Walking down the steps, I pass the BBC's Sue Barker, deep in conversation with a friend. "We had Djokovic in yesterday," she says. "He was LOVELY."
"Really?" says the friend in apparent disbelief.
Why the surprise? Is Novak Djokovic not normally lovely? Does he, maybe, sometimes rock up drunk, in a vicious, violent temper? Last time he was in, he sent a chair through the window and threw up on the floor. This time, thank heavens, he was lovely. Forgive and forget, thinks Sue with a shudder. Forgive and forget.
12.25pm: Day 10 of the Wimbledon championships, and just who is left to compete the women's semi-finals? Henin has gone and Clijsters departed, Venus has sunk and Sharapova been killed off (figuratively, not literally) and today it is left to the game's lesser lights - the ovas and evas - to disrupt the scheduled coronation of Serena Williams. The reigning champion has yet to concede a set in this year's tournament and has been tested only once - by Maria Sharapova in round four.

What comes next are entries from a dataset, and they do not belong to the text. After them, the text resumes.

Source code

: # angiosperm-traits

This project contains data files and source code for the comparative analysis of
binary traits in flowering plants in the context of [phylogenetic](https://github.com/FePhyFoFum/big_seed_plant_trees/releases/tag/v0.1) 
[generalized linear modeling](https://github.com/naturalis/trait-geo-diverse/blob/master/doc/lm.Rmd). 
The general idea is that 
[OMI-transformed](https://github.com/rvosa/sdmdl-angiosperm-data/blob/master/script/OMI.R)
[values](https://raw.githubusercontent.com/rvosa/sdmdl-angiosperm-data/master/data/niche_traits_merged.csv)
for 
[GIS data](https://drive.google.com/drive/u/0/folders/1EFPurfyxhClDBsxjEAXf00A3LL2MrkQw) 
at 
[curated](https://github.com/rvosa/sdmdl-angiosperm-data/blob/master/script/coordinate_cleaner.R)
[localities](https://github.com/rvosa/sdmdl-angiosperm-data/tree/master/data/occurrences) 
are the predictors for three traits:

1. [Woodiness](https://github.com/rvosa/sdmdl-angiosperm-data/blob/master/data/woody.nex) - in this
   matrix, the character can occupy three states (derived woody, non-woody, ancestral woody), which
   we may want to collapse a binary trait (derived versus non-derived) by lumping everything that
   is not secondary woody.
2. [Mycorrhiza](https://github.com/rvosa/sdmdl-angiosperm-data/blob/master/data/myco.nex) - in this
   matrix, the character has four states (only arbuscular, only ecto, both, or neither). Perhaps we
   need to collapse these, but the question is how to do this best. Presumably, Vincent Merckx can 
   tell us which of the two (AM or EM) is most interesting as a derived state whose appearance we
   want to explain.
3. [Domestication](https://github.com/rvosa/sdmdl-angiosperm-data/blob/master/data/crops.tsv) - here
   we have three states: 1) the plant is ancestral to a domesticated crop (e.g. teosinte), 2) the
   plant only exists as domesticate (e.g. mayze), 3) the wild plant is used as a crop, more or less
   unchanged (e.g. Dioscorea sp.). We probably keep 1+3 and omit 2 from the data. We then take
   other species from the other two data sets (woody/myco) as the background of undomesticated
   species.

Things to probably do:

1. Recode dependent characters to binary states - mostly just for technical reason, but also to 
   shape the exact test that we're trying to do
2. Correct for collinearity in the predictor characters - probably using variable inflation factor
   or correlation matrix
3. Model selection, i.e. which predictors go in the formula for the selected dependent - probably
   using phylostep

But wait: is today the day she meets her Waterloo? Facing Williams in the semi-final is Petra Kvitova, the world number 62. In her last match, Kvitova recovered from match points down to outlast qualifier Kaia Kanepi. In her one previous contest with Williams, she went down 2-6, 1-6. So no. This is probably not the day that Williams meets her Waterloo - although stranger things have happened.
The day's other semi is tougher to call. Seede at 21, Vera Zvonereva appears to have come of age this Wimbledon, sealing the deal with a battling, three-set fightback against Kim Clijsters in the previous round. But she is up against the discovery of this year's championship. Tsvetana Pironkova is the composed, angular assassin who put paid to a below-par Venus Williams 6-2, 6-3 in the quarter-finals.
It remains to be seen whether Pironkova will react to this win and if the pressure will tell. Still, she beat Zvonereva in their one previous encounter and could well do so again. And in a way, that would be fitting. If this title is to fall to a Non-Williams, it should by rights be the person who beats both sisters at the same event.